La contre-réforme de l’assurance-emploi est un des volets inclus à la loi « mammouth » C-38 qui met en œuvre une panoplie de changements mis en avant par les conservateurs de Stephen Harper. Un des changements les plus fondamentaux vise de plein fouet les travailleuses et les travailleurs les plus précaires. En effet, le gouvernement revient à la charge avec les prestataires dits « fréquents », c’est-à-dire les personnes qui ont présenté trois demandes de prestations et qui ont touché plus de 60 semaines de prestations au cours des cinq dernières années. Il exigera que ces chômeurs acceptent tout travail à compter de la septième semaine de chômage à un salaire équivalent à 70 % de leur salaire antérieur. Cette mesure vise particulièrement les travailleurs saisonniers qui doivent recourir au régime année après année.

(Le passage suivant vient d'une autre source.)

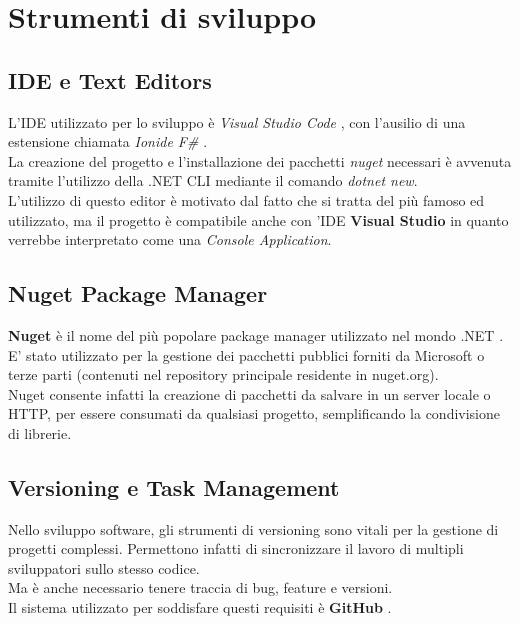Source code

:\documentclass[\main/tesi.tex]{subfiles}
\begin{document}
\section{Strumenti di sviluppo}

\subsection{IDE e Text Editors}
L'IDE utilizzato per lo sviluppo è \textit{Visual Studio Code} \cite{vscode}, con l'ausilio di una estensione chiamata \textit{Ionide F\#} \cite{ionide}. \\
La creazione del progetto e l'installazione dei pacchetti \textit{nuget} \cite{nuget} necessari è avvenuta tramite l'utilizzo della .NET CLI mediante il comando \textit{dotnet new}. \\
L'utilizzo di questo editor è motivato dal fatto che si tratta del più famoso ed utilizzato, ma il progetto è compatibile anche con 'IDE \textbf{Visual Studio} \cite{visualstudio} in quanto verrebbe interpretato come una \textit{Console Application}. \\

\subsection{Nuget Package Manager}
\textbf{Nuget} \cite{nuget} è il nome del più popolare package manager utilizzato nel mondo .NET \cite{dotnet}.\\
E' stato utilizzato per la gestione dei pacchetti pubblici forniti da Microsoft o terze parti (contenuti nel repository principale residente in nuget.org).\\
Nuget consente infatti la creazione di pacchetti da salvare in un server locale o HTTP, per essere consumati da qualsiasi progetto, semplificando la condivisione di librerie.\\

\subsection{Versioning e Task Management}
Nello sviluppo software, gli strumenti di versioning sono vitali per la gestione di progetti complessi.
Permettono infatti di sincronizzare il lavoro di multipli sviluppatori sullo stesso codice.\\
Ma è anche necessario tenere traccia di bug, feature e versioni.\\
Il sistema utilizzato per soddisfare questi requisiti è \textbf{GitHub} \cite{github}.\\
\end{document}
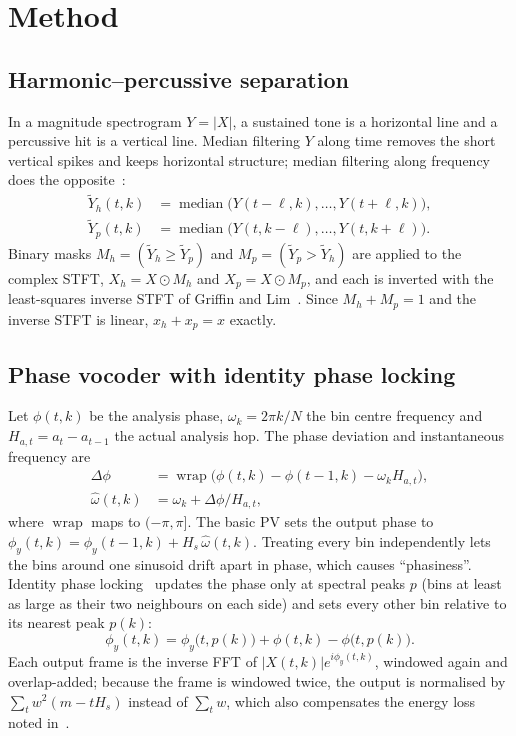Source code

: \documentclass[conference]{IEEEtran}
\begin{document}
\section{Method}
\label{sec:method}

\subsection{Harmonic--percussive separation}
In a magnitude spectrogram $Y=|X|$, a sustained tone is a horizontal line and a percussive hit is a vertical line. Median filtering $Y$ along time removes the short vertical spikes and keeps horizontal structure; median filtering along frequency does the opposite~\cite{fitzgerald10}:
\begin{align}
\tilde Y_h(t,k)&=\operatorname{median}\big(Y(t-\ell,k),\dots,Y(t+\ell,k)\big),\label{eq:medh}\\
\tilde Y_p(t,k)&=\operatorname{median}\big(Y(t,k-\ell),\dots,Y(t,k+\ell)\big).\label{eq:medp}
\end{align}
Binary masks $M_h=(\tilde Y_h\ge\tilde Y_p)$ and $M_p=(\tilde Y_p>\tilde Y_h)$ are applied to the complex STFT, $X_h=X\odot M_h$ and $X_p=X\odot M_p$, and each is inverted with the least-squares inverse STFT of Griffin and Lim~\cite{griffin84}. Since $M_h+M_p=1$ and the inverse STFT is linear, $x_h+x_p=x$ exactly.

\subsection{Phase vocoder with identity phase locking}
Let $\phi(t,k)$ be the analysis phase, $\omega_k=2\pi k/N$ the bin centre frequency and $H_{a,t}=a_t-a_{t-1}$ the actual analysis hop. The phase deviation and instantaneous frequency are
\begin{align}
\Delta\phi&=\operatorname{wrap}\big(\phi(t,k)-\phi(t-1,k)-\omega_k H_{a,t}\big),\\
\hat\omega(t,k)&=\omega_k+\Delta\phi/H_{a,t},
\end{align}
where $\operatorname{wrap}$ maps to $(-\pi,\pi]$. The basic PV sets the output phase to $\phi_y(t,k)=\phi_y(t-1,k)+H_s\,\hat\omega(t,k)$. Treating every bin independently lets the bins around one sinusoid drift apart in phase, which causes ``phasiness''. Identity phase locking~\cite{laroche99} updates the phase only at spectral peaks $p$ (bins at least as large as their two neighbours on each side) and sets every other bin relative to its nearest peak $p(k)$:
\begin{equation}
\phi_y(t,k)=\phi_y\big(t,p(k)\big)+\phi(t,k)-\phi\big(t,p(k)\big).
\end{equation}
Each output frame is the inverse FFT of $|X(t,k)|e^{i\phi_y(t,k)}$, windowed again and overlap-added; because the frame is windowed twice, the output is normalised by $\sum_t w^2(m-tH_s)$ instead of $\sum_t w$, which also compensates the energy loss noted in~\cite{driedger14}.
\end{document}
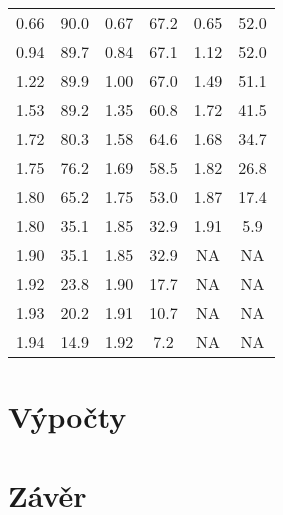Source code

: \documentclass[10pt]{article}
\begin{document}
\begin{footnotesize}
\begin{minipage}[t]{.5\textwidth}
\begin{tabular}[b]{|c|c|c|c|c|c|}
0.66 & 90.0 & 0.67 & 67.2 & 0.65 & 52.0 \\
0.94 & 89.7 & 0.84 & 67.1 & 1.12 & 52.0 \\
1.22 & 89.9 & 1.00 & 67.0 & 1.49 & 51.1 \\
1.53 & 89.2 & 1.35 & 60.8 & 1.72 & 41.5 \\
1.72 & 80.3 & 1.58 & 64.6 & 1.68 & 34.7 \\
1.75 & 76.2 & 1.69 & 58.5 & 1.82 & 26.8 \\
1.80 & 65.2 & 1.75 & 53.0 & 1.87 & 17.4 \\
1.80 & 35.1 & 1.85 & 32.9 & 1.91 & 5.9 \\
1.90 & 35.1 & 1.85 & 32.9 & NA & NA \\
1.92 & 23.8 & 1.90 & 17.7 & NA & NA \\
1.93 & 20.2 & 1.91 & 10.7 & NA & NA \\
1.94 & 14.9 & 1.92 & 7.2 & NA & NA \\
\hline
\end{tabular}
\end{minipage}
\end{footnotesize}

\section{Výpočty}
\section{Závěr} 
\end{document}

Les conservateurs prévoient également d’autres changements qui pénaliseront particulièrement les prestataires des régions éloignées tout en alourdissant les procédures juridiques permettant aux chômeuses et aux chômeurs de contester une décision défavorable. Pour les organisations syndicales, l’abolition des conseils arbitraux, des juges arbitres et des mécanismes d’appel constituent autant de freins à l’accès à la justice.
Décision idéologique
« Le gouvernement fédéral ne verse plus un sou à la caisse, et ce, depuis 1990. C’est sur la base de préjugés anti-chômeurs qu’il va de l’avant avec une telle réforme sans aucune consultation auprès des premiers concernés, les travailleuses et les travailleurs, bien que ce soit eux qui financent le programme, avec les employeurs », dénonce le secrétaire général de la FTQ, Daniel Boyer.
Ces changements proposés par les conservateurs représentent une menace pour l’économie des régions, particulièrement les régions où le travail saisonnier est très important, par exemple celles qui vivent de la pêche, de la foresterie, du tourisme ou de l’agriculture. Ils auront aussi un impact majeur pour les salarié-es de la construction. De plus, ils entraîneront indéniablement des pressions à la baisse sur l’ensemble des salaires, dénoncent les représentants syndicaux.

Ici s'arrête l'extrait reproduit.